** SOURCE MATERIAL follows **

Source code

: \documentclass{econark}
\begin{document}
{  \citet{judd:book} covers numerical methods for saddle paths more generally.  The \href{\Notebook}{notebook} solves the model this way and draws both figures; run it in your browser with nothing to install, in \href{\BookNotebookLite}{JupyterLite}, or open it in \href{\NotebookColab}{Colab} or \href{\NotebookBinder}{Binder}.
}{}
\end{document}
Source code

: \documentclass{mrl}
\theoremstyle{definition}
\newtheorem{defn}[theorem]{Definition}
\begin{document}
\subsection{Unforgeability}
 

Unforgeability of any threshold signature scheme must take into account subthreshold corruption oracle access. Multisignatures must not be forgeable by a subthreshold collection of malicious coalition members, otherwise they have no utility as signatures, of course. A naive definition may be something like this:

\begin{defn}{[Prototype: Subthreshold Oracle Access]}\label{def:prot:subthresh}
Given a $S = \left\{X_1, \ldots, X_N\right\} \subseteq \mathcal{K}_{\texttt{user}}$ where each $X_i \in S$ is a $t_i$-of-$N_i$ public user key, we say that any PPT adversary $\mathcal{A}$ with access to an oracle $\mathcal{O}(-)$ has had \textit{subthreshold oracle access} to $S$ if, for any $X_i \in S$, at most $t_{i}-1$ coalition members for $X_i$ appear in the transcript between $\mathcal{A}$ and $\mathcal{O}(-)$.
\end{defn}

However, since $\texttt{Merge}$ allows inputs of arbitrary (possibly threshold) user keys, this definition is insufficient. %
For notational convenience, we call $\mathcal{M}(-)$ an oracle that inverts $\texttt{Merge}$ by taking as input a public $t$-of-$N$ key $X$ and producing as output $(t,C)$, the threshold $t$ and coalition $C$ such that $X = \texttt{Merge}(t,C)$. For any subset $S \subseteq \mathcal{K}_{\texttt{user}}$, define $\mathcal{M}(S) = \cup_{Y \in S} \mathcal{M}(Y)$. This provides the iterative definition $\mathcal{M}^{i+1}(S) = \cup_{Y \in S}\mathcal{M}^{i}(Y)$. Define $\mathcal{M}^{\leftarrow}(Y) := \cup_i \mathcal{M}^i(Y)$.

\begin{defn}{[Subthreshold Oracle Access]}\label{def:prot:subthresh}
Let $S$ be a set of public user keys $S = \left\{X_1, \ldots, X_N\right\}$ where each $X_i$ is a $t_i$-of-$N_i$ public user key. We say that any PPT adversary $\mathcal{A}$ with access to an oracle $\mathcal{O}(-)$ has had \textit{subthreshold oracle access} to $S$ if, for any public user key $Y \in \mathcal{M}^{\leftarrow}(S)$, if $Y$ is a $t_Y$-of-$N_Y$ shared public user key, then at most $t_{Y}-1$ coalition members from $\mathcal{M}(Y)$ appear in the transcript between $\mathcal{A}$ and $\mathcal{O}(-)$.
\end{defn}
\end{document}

** End of SOURCE MATERIAL **

Which lines above include the string "prot"? Show them.

\begin{defn}{[Prototype: Subthreshold Oracle Access]}\label{def:prot:subthresh}
\begin{defn}{[Subthreshold Oracle Access]}\label{def:prot:subthresh}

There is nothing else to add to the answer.